Geçen pazar günü bu köşede Kaz Dağları'nı bekleyen büyük tehlikeden söz etmiştim. Ülkenin dört bir yanı orman yangınlarıyla kavrulurken bir tehdit de Kaz Dağları için uğursuz PKK'dan gelmişti. Örgüt, Avrupa merkezli televizyon ve gazetelerinden Türkiye'yi açık açık tehdit etmiş, "Uzlaşmaya yanaşmazsanız, Kaz Dağları'nı yakarız" diye başlıklar atmıştı.

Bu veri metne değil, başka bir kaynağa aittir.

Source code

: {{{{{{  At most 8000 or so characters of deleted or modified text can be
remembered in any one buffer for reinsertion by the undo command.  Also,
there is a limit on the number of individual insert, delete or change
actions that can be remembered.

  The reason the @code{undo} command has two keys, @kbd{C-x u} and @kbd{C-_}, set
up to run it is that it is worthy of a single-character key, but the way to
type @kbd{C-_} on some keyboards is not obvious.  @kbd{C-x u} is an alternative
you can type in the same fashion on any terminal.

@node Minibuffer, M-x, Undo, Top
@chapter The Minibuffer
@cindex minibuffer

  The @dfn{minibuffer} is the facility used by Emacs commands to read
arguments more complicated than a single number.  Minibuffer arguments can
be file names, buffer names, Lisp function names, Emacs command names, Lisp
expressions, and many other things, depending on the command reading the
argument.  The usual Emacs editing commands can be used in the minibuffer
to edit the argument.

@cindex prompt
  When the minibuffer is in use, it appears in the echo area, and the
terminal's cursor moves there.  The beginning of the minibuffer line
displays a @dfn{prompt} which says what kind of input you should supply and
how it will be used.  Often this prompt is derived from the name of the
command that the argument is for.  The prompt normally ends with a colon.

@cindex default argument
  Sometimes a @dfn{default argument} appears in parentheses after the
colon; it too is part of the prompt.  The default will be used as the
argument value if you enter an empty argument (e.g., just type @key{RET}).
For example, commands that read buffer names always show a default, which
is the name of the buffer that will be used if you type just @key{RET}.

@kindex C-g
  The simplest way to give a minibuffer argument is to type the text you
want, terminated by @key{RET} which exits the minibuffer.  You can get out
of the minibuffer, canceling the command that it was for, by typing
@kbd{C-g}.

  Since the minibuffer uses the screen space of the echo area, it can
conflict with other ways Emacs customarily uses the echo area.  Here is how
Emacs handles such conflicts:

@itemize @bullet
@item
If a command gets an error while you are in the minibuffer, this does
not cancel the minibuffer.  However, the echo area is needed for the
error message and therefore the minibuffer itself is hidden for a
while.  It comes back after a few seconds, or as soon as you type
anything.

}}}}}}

Yöreyi çok yakından tanıdığım için ben de önce Kaz Dağları'nın zenginliklerinden söz etmiş, 'Türkiye'nin oksijen çadırının' korunmasının milli bir görev olduğunu belirtmiş, ilgilileri naçizane uyarmaya çalışmıştım. Ben bu yazıyı yazdıktan 24 saat sonra Kaz Dağları'nda yangın başladı. Sürekli yangın çıkan Edremit'e yakın bölgeyi yeniden tutuşturdular. "Tutuşturdular" diyorum, çünkü yetkililerin yaptığı açıklamada sabotaj ihtimalinden söz ediliyordu. Yangın iki gün süren büyük mücadelenin ardından kontrol altına alındı. Neyse ki aynı anda başka büyük orman yangını çıkmadığı için 16 uçak ve helikopter bölgeye yoğunlaştı. Karadan da 100'e yakın ekip mücadeleye destek verince felaket görece az bir hasarla atlatıldı.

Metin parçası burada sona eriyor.